The researchers said the results not only confirmed that human-induced climate change has reached the highest points on Earth, but also upset the critical balance that snow-covered surfaces provide.
“This is a complete change from what happened in this area, probably throughout the entire period of human occupation of the mountains,” expedition leader Mayevsky said in an interview with CNN. “And it happened very quickly.”
The study showed that once the glacier was exposed, it lost about 55 meters of ice in a quarter of a century. The researchers note that the glacier changed from a snow cover to a predominantly icy one, and this change could have started as early as the 1950s. But ice loss has been the most intense since the late 1990s.
This icing means that the glacier can no longer reflect the sun’s radiation, making it melt faster.
Modeling has shown that due to the extreme effects of solar radiation, melting in this region could accelerate by more than 20 times once the snow cover turns to ice.
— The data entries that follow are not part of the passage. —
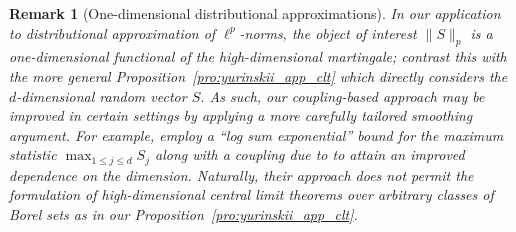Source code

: \documentclass[11pt,lof]{puthesis}
\theoremstyle{break}
\newtheorem{remark}{Remark}[section]
\theoremstyle{proof}
\begin{document}
\begin{remark}[One-dimensional distributional approximations]
  In our application to distributional approximation of $\ell^p$-norms,
  the object of interest $\|S\|_p$ is a
  one-dimensional functional of the high-dimensional martingale;
  contrast this with the more general Proposition~\ref{pro:yurinskii_app_clt}
  which directly considers the $d$-dimensional random vector $S$.
  As such, our coupling-based approach may be improved in certain settings
  by applying a more carefully tailored smoothing argument.
  For example, \citet{belloni2018high}
  employ a ``log sum exponential'' bound
  \citep[see also][]{chernozhukov2013gaussian}
  for the maximum statistic
  $\max_{1 \leq j \leq d} S_j$
  along with a coupling due to \citet{chernozhukov2014gaussian} to attain
  an improved dependence on the dimension.
  Naturally, their approach does not permit the formulation of
  high-dimensional central limit theorems over arbitrary classes of
  Borel sets as in our Proposition~\ref{pro:yurinskii_app_clt}.
\end{remark}

\clearpage
{}


\end{document}
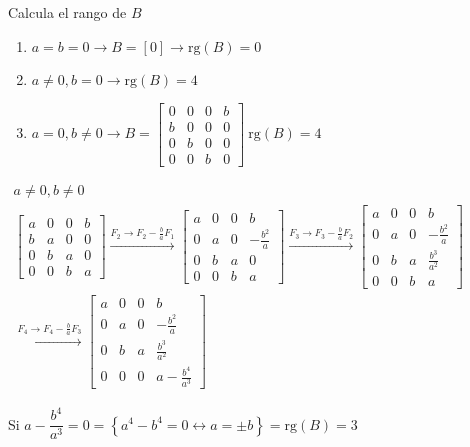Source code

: \begin{enumerate}[label=\color{red}\textbf{\arabic*)},leftmargin=*]
	Calcula el rango de $B$
	
	\begin{enumerate}[label=\color{lightblue}\arabic*)]
		\item $a=b=0\longrightarrow B=[0]\longrightarrow\mathrm{rg}(B)=0$
		\item $a\neq0,b=0\longrightarrow\mathrm{rg}(B)=4$
		\item $a=0,b\neq0\longrightarrow B=\begin{bmatrix}
			0 & 0 & 0 & b \\
			b & 0 & 0 & 0 \\
			0 & b & 0 & 0 \\
			0 & 0 & b & 0
		\end{bmatrix}\:\mathrm{rg}(B)=4$
	\end{enumerate}
	$\begin{array}{l}
		a\neq0,b\neq0\\
		\begin{bmatrix}
			a & 0 & 0 & b \\
			b & a & 0 & 0 \\
			0 & b & a & 0 \\
			0 & 0 & b & a
		\end{bmatrix}\xrightarrow{F_2\to F_2-\frac{b}{a}F_1}\begin{bmatrix}
		a & 0 & 0 & b \\
		0 & a & 0 & -\frac{b^2}{a} \\
		0 & b & a & 0 \\
		0 & 0 & b & a
		\end{bmatrix}\xrightarrow{F_3\to F_3-\frac{b}{a}F_2}\begin{bmatrix}
		a & 0 & 0 & b \\
		0 & a & 0 & -\frac{b^2}{a} \\
		0 & b & a & \frac{b^3}{a^2} \\
		0 & 0 & b & a
		\end{bmatrix}\\
		\xrightarrow{F_4\to F_4-\frac{b}{a}F_3}\begin{bmatrix}
		a & 0 & 0 & b \\
		0 & a & 0 & -\frac{b^2}{a} \\
		0 & b & a & \frac{b^3}{a^2} \\
		0 & 0 & 0 & a-\frac{b^4}{a^3}
		\end{bmatrix}
	\end{array}$
	
	Si $a-\dfrac{b^4}{a^3}=0=\left\{a^4-b^4=0\longleftrightarrow a=\pm b\right\}=\mathrm{rg}(B)=3$
	

\end{enumerate}
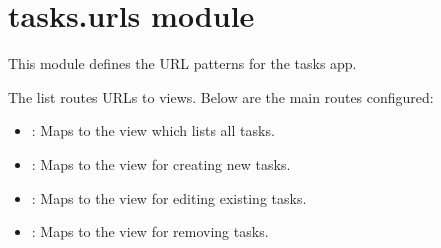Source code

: \documentclass[letterpaper,10pt,english]{sphinxmanual}
\begin{document}
\begin{fulllineitems}

\begin{fulllineitems}
\label{\detokenize{tasks:tasks.serializers.TaskSerializer.validated_data}}
\pysigstartsignatures
{}
\pysigstopsignatures
\end{fulllineitems}


\begin{fulllineitems}
\label{\detokenize{tasks:tasks.serializers.TaskSerializer.validators}}
\pysigstartsignatures
{}
\pysigstopsignatures
\end{fulllineitems}


\end{fulllineitems}



\section{tasks.urls module}
\label{\detokenize{tasks:tasks-urls-module}}
\sphinxAtStartPar
This module defines the URL patterns for the tasks app.

\sphinxAtStartPar
The  list routes URLs to views. Below are the main routes configured:
\begin{itemize}
\item {} 
\sphinxAtStartPar
\sphinxstylestrong{/}: Maps to the  view which lists all tasks.

\item {} 
\sphinxAtStartPar
{}: Maps to the  view for creating new tasks.

\item {} 
\sphinxAtStartPar
{}: Maps to the  view for editing existing tasks.

\item {} 
\sphinxAtStartPar
{}: Maps to the  view for removing tasks.

\end{itemize}
\label{\detokenize{tasks:module-tasks.urls}}
\end{document}
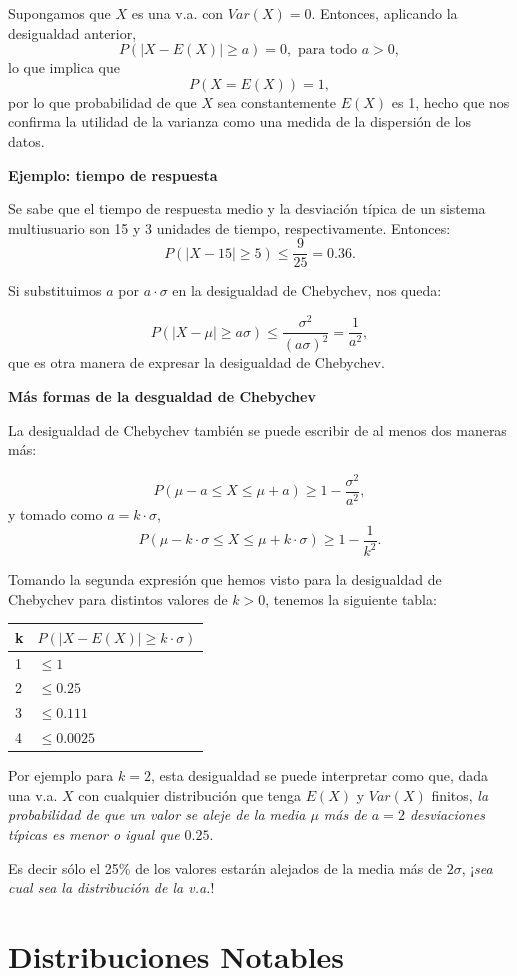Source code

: \documentclass[]{book}
\begin{document}
Supongamos que \(X\) es una v.a. con \(Var(X)=0\). Entonces, aplicando la desigualdad anterior,
\[P(|X-E(X)|\geq a )=0,\mbox{ para todo }a>0,\]
lo que implica que
\[P(X=E(X))=1,\]
por lo que probabilidad de que \(X\) sea
constantemente \(E(X)\) es 1, hecho que nos confirma la utilidad de la varianza como una
medida de la dispersión de los datos.

\textbf{Ejemplo: tiempo de respuesta}

Se sabe que el tiempo de respuesta medio y la desviación típica de un sistema multiusuario son 15 y 3 unidades de tiempo, respectivamente. Entonces:
\[
P(|X-15|\geq 5)\leq \frac9{25}=0.36.
\]

Si substituimos \(a\) por \(a\cdot \sigma\) en la
desigualdad de Chebychev, nos queda:

\[
P(|X-\mu|\geq a \sigma)\leq
\frac{\sigma^2}{(a\sigma)^2}=\frac1{a^2},
\]
que es otra manera de expresar la desigualdad de Chebychev.

\textbf{Más formas de la desgualdad de Chebychev}

La desigualdad de Chebychev también se puede escribir de al menos dos maneras más:

\[
P(\mu-a\leq X\leq \mu+a)\geq 1-\frac{\sigma^2}{a^2},
\]
y tomado como \(a=k\cdot \sigma\),
\[
P(\mu-k\cdot \sigma\leq X\leq \mu+ k \cdot \sigma)\geq 1-\frac1{k^2}.
\]

Tomando la segunda expresión que hemos visto para la desigualdad de
Chebychev para distintos valores de \(k>0\), tenemos la siguiente tabla:

\begin{longtable}[]{@{}ll@{}}
\toprule
k & \(P(|X-E(X)|\geq k \cdot \sigma)\)\tabularnewline
\midrule
\endhead
1 & \(\leq 1\)\tabularnewline
2 & \(\leq 0.25\)\tabularnewline
3 & \(\leq 0.111\)\tabularnewline
4 & \(\leq 0.0025\)\tabularnewline
\bottomrule
\end{longtable}

Por ejemplo para \(k=2\), esta desigualdad se puede interpretar como que, dada una v.a. \(X\) con cualquier distribución que tenga \(E(X)\) y \(Var(X)\) finitos, \emph{la probabilidad de que un valor se aleje de la media \(\mu\) más de \(a=2\) desviaciones típicas es menor o igual que \(0.25\)}.

Es decir sólo el 25\% de los valores estarán alejados de la media
más de \(2\sigma\), ¡\emph{sea cual sea la distribución de la v.a.}!

\hypertarget{distribuciones-notables}{%
\chapter{Distribuciones Notables}\label{distribuciones-notables}}
\end{document}
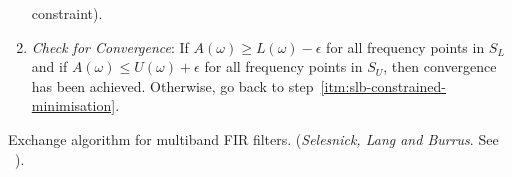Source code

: \documentclass[a4paper,twoside,10pt,english]{report}
\begin{document}
\begin{algorithm}
\begin{enumerate}
  constraint).
\item \label{itm:slb-check-convergence}\emph{Check for Convergence}: If
  $A\left(\omega\right)\ge L\left(\omega\right)-\epsilon$
  for all frequency points in $S_{L}$ and if 
  $A\left(\omega\right)\le U\left(\omega\right)+\epsilon$
  for all frequency points in $S_{U}$, then convergence has been achieved.
  Otherwise, go back to step~\ref{itm:slb-constrained-minimisation}.
\end{enumerate}
\caption{\label{alg:Exchange-algorithm-for-multi-band-FIR-filters}Exchange
algorithm for multiband FIR filters. (\emph{Selesnick, Lang and Burrus}. See
~\cite[p.498]{SelesnickLangBurrus_ConstrainedLeastSquareMultiBandFIRFilters}).}
\end{algorithm}

\begin{comment}
\emph{Adams and Sullivan}
\cite[Section IV]{AdamsSullivan_PeakConstrainedLeastSquaresOptimization}
describe a so-called \emph{generalised multiple exchange }(GME) algorithm
for peak-constrained least-squares optimisation, shown in 
Algorithm~\ref{alg:Peak-Constrained-Least-Squares-Optimization} below. 
They distinguish between the inequality constraints that vary smoothly inside
of each frequency band and inequality constraints at the edges of frequency
bands. The GME algorithm includes the parameters $N_{DF}$, $INCR$
and $N_{KKT}$. $N_{DF}$ denotes the number of degrees of freedom.
$INCR$ denotes the limit on the increase in the number of constraints
in the active set $S_{A}$ from one iteration to the next. $N_{KKT}$
is used to control the number of constraints dropped in Step 2. Adams
and Sullivan recommend using $INCR=4+int\left(N_{DF}/8\right)$ and
$N_{KKT}=4+int\left(N_{DF}/16\right)$. The GME algorithm obtains
its initial guess in Step 0. It performs multiple exchanges in Step
1, and it performs single exchanges in Steps 2 and 3.

\begin{algorithm}
\bigskip{}
\emph{Step 0a)}\qquad{}Use the method of Lagrange multipliers to
minimize $\mathcal{E}_{A}$ subject to the set of equality constraints
$S_{E}$. If the solution is $0$, then go to Step 0b. Otherwise,
initialize $k=0$, $N_{A}=0$, $S_{A}=\emptyset$. Test for optimality
using the KKT conditions. Terminate if the solution is optimal. Else
compute $\mathcal{E}_{A}$ and go to Step 1.

\bigskip{}
\emph{Step 0b)}\qquad{}Select any inequality constraint that yields
a nonzero solution, put it into $S_{A}$, and use the method of Lagrange
multipliers to minimize $\mathcal{E}_{A}$ subject to $S_{E}$ and
$S_{A}$. (As an example of selecting a constraint corresponding to
a nonzero solution in a filter design problem, we can select a passband
edge frequency and activate the constraint corresponding to the minimum
passband gain specification. This allows us to get a nontrivial solution,
even when the passband squared-error weighting is zero.) Set $k=0$,
$N_{A}=1$. Test for optimality using the KKT conditions. Terminate
if the solution is optimal. Otherwise, compute $\mathcal{E}_{A}$
and go to Step 1.


\end{comment}
\end{document}
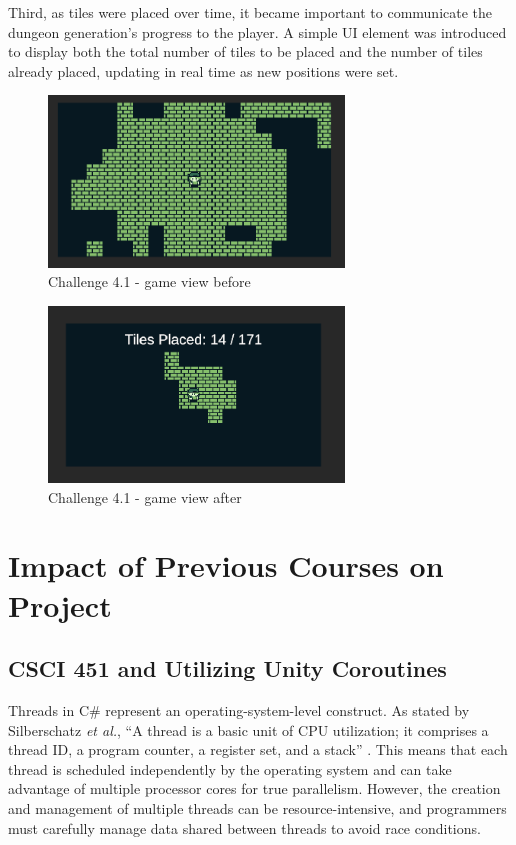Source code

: \documentclass[a4paper, 12pt, one column, aas_macros]{article}
\begin{document}
Third, as tiles were placed over time, it became important to communicate the dungeon generation’s progress to the player. A simple UI element was introduced to display both the total number of tiles to be placed and the number of tiles already placed, updating in real time as new positions were set.

\begin{figure}[htbp]
  \centering
  \includegraphics[width=0.7\textwidth]{images/difficulty-1-before.png}
  \caption{Challenge 4.1 - game view before}
  \label{fig:difficulty-1-before}
\end{figure}

\begin{figure}[htbp]
  \centering
  \includegraphics[width=0.7\textwidth]{images/difficulty-1-after.png}
  \caption{Challenge 4.1 - game view after}
  \label{fig:difficulty-1-after}
\end{figure}

\section{Impact of Previous Courses on Project}
\subsection{CSCI 451 and Utilizing Unity Coroutines}
Threads in C\# represent an operating-system-level construct. As stated by Silberschatz \emph{et al.}, ``A thread is a basic unit of CPU utilization; it comprises a thread ID, a program counter, a register set, and a stack'' \cite{silberschatz}. This means that each thread is scheduled independently by the operating system and can take advantage of multiple processor cores for true parallelism. However, the creation and management of multiple threads can be resource-intensive, and programmers must carefully manage data shared between threads to avoid race conditions. 
\end{document}
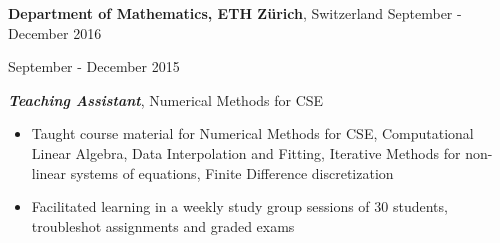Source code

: 
\vspace{7pt}

\textbf{Department of Mathematics, ETH Zürich}, Switzerland \hfill September - December 2016

\hfill September - December 2015


\textbf{\textit{Teaching Assistant}}, Numerical Methods for CSE

\begin{itemize}
    \item Taught course material for Numerical Methods for CSE, Computational Linear Algebra, Data Interpolation and Fitting, Iterative Methods for non-linear systems of equations, Finite Difference discretization
    \item Facilitated learning in a weekly study group sessions of 30 students, troubleshot assignments and graded exams
\end{itemize}
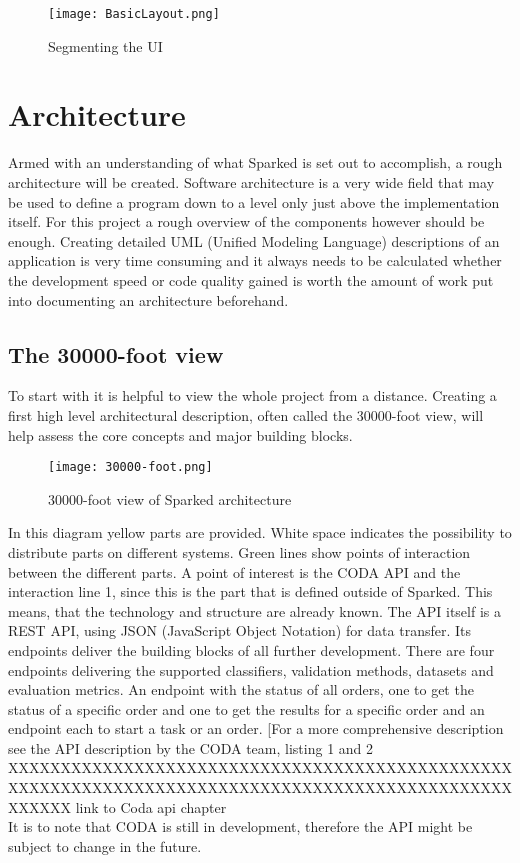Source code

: \begin{figure}
	\texttt{[image: BasicLayout.png]}
	\caption{Segmenting the UI}
\end{figure} 

\section{Architecture}
Armed with an understanding of what Sparked is set out to accomplish, a rough architecture will be created. Software architecture is a very wide field that may be used to define a program down to a level only just above the implementation itself. For this project a rough overview of the components however should be enough. Creating detailed UML (Unified Modeling Language) descriptions of an application is very time consuming and it always needs to be calculated whether the development speed or code quality gained is worth the amount of work put into documenting an architecture beforehand. 

\subsection{The 30000-foot view}
To start with it is helpful to view the whole project from a distance. Creating a first high level architectural description, often called the 30000-foot view, will help assess the core concepts and major building blocks.
 
\begin{figure}
	\texttt{[image: 30000-foot.png]}
	\caption{30000-foot view of Sparked architecture }
\end{figure}

In this diagram yellow parts are provided. White space indicates the possibility to distribute parts on different systems. Green lines show points of interaction between the different parts.
A point of interest is the CODA API and the interaction line 1, since this is the part that is defined outside of Sparked. This means, that the technology and structure are already known. The API itself is a REST API, using JSON (JavaScript Object Notation) for data transfer. Its endpoints deliver the building blocks of all further development. 
There are four endpoints delivering the supported classifiers, validation methods, datasets and evaluation metrics. An endpoint with the status of all orders, one to get the status of a specific order and one to get the results for a specific order and an endpoint each to start a task or an order. [For a more comprehensive description see the API description by the CODA team, listing 1 and 2\\ XXXXXXXXXXXXXXXXXXXXXXXXXXXXXXXXXXXXXXXXXXXXXXXXXXXXXXXXXXXXXXXXXXXXXXXXXXXXXXXXXXXXXXXXXXXXXXXXXXXXXX link to Coda api chapter \\
It is to note that CODA is still in development, therefore the API might be subject to change in the future. 


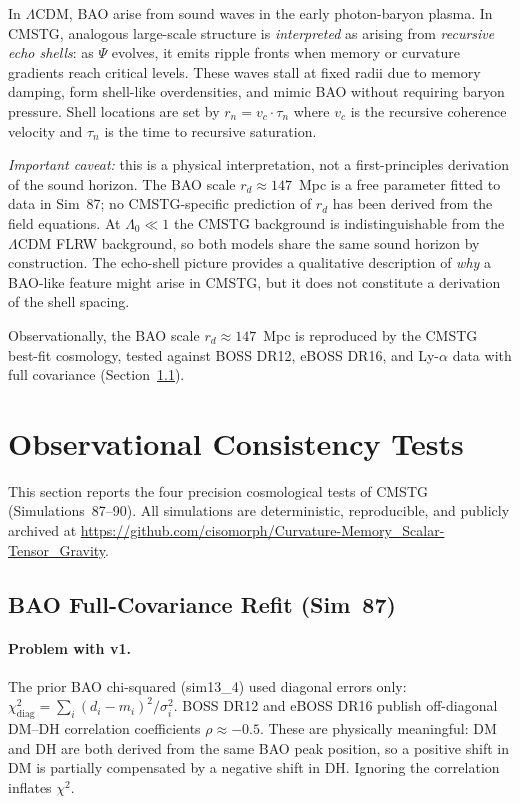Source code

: \documentclass[12pt,a4paper]{article}
\begin{document}
In $\Lambda$CDM, BAO arise from sound waves in the early photon-baryon plasma.
In CMSTG, analogous large-scale structure is \emph{interpreted} as arising from
\emph{recursive echo shells}: as $\Psi$ evolves, it emits ripple fronts when
memory or curvature gradients reach critical levels. These waves stall at fixed
radii due to memory damping, form shell-like overdensities, and mimic BAO
without requiring baryon pressure. Shell locations are set by
$r_n = v_c \cdot \tau_n$ where $v_c$ is the recursive coherence velocity and
$\tau_n$ is the time to recursive saturation.

\emph{Important caveat:} this is a physical interpretation, not a
first-principles derivation of the sound horizon.  The BAO scale
$r_d \approx 147$~Mpc is a free parameter fitted to data in Sim~87;
no CMSTG-specific prediction of $r_d$ has been derived from the field equations.
At $\Lambda_0 \ll 1$ the CMSTG background is indistinguishable from the
$\Lambda$CDM FLRW background, so both models share the same sound horizon
by construction.  The echo-shell picture provides a qualitative description
of \emph{why} a BAO-like feature might arise in CMSTG, but it does not
constitute a derivation of the shell spacing.

Observationally, the BAO scale $r_d \approx 147$~Mpc is reproduced by the
CMSTG best-fit cosmology, tested against BOSS DR12, eBOSS DR16, and Ly-$\alpha$
data with full covariance (Section~\ref{sec:obs_bao}).

\section{Observational Consistency Tests}
\label{sec:observations}

This section reports the four precision cosmological tests of CMSTG
(Simulations~87--90). All simulations are deterministic, reproducible, and
publicly archived at \url{https://github.com/cisomorph/Curvature-Memory_Scalar-Tensor_Gravity}.

\subsection{BAO Full-Covariance Refit (Sim~87)}
\label{sec:obs_bao}

\paragraph{Problem with v1.} The prior BAO chi-squared (sim13\_4) used
diagonal errors only:
$\chi^2_{\mathrm{diag}} = \sum_i (d_i - m_i)^2 / \sigma_i^2$.
BOSS DR12 and eBOSS DR16 publish off-diagonal DM--DH correlation coefficients
$\rho \approx -0.5$. These are physically meaningful: DM and DH are both derived
from the same BAO peak position, so a positive shift in DM is partially compensated
by a negative shift in DH. Ignoring the correlation inflates $\chi^2$.
\end{document}
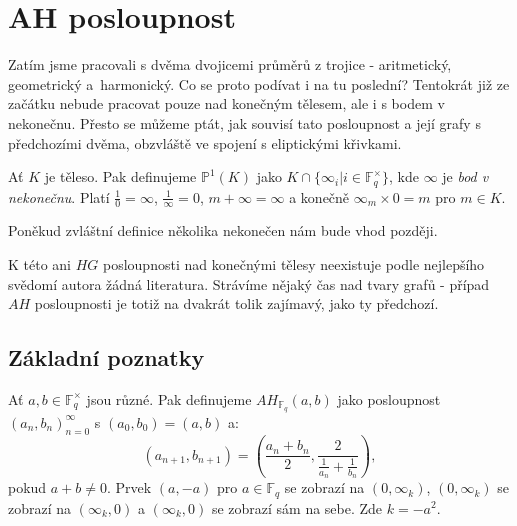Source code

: \documentclass[12pt]{report}
\begin{document}
\chapter{AH posloupnost}
Zatím jsme pracovali s dvěma dvojicemi průměrů z trojice - aritmetický, geometrický a~harmonický. Co se proto podívat i na tu poslední? Tentokrát již ze začátku nebude pracovat pouze nad konečným tělesem, ale i s bodem v nekonečnu. Přesto se můžeme ptát, jak souvisí tato posloupnost a její grafy s předchozími dvěma, obzvláště ve spojení s eliptickými křivkami.

\begin{definice}
Ať $K$ je těleso. Pak definujeme $\mathbb{P}^{1} (K)$ jako $K \cap \lbrace \infty_i  \vert i \in \mathbb{F}_q ^{\times} \rbrace$, kde $\infty$ je \textit{bod v nekonečnu}. Platí $\frac{1}{0} = \infty$, $\frac{1}{\infty} = 0$, $m+\infty = \infty$ a konečně $\infty_m \times 0 = m$ pro $m \in K$.
\end{definice}

Poněkud zvláštní definice několika nekonečen nám bude vhod později.

K této ani $HG$ posloupnosti nad konečnými tělesy neexistuje podle nejlepšího svědomí autora žádná literatura. Strávíme nějaký čas nad tvary grafů - případ $AH$ posloupnosti je totiž na dvakrát tolik zajímavý, jako ty předchozí.

\section{Základní poznatky}


\begin{definice}
Ať $a,b \in \mathbb{F}_q ^{\times}$ jsou různé. Pak definujeme $AH_{\mathbb{F}_q}(a,b)$ jako posloupnost $(a_n,b_n)_{n=0}^{\infty}$ s $(a_0,b_0) = (a,b)$ a:
\begin{equation*}
\left(a_{n+1},b_{n+1} \right) = \left(\frac{a_n+b_n}{2}, \frac{2}{\frac{1}{a_n} + \frac{1}{b_n}} \right),
\end{equation*}
pokud $a+b \neq 0$. Prvek $(a,-a)$ pro $a \in \mathbb{F}_q$ se zobrazí na $(0,\infty_k)$, $(0,\infty_k)$ se zobrazí na $(\infty_k,0)$ a $(\infty_k,0)$ se zobrazí sám na sebe. Zde $k = -a^2$.
\end{definice}
\end{document}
Decreased humidity levels and increased wind are also factors.
In addition to all the consequences for those dependent on glacier water, the current rate of melting will also make expeditions to Everest more difficult as the snow and ice cover thins further in the coming decades.
“Polar bears have been an iconic symbol of the warming Arctic and the loss of sea ice,” said Mr Mayevsky. “We hope that what happened high on Everest will be another iconic call and demonstration.”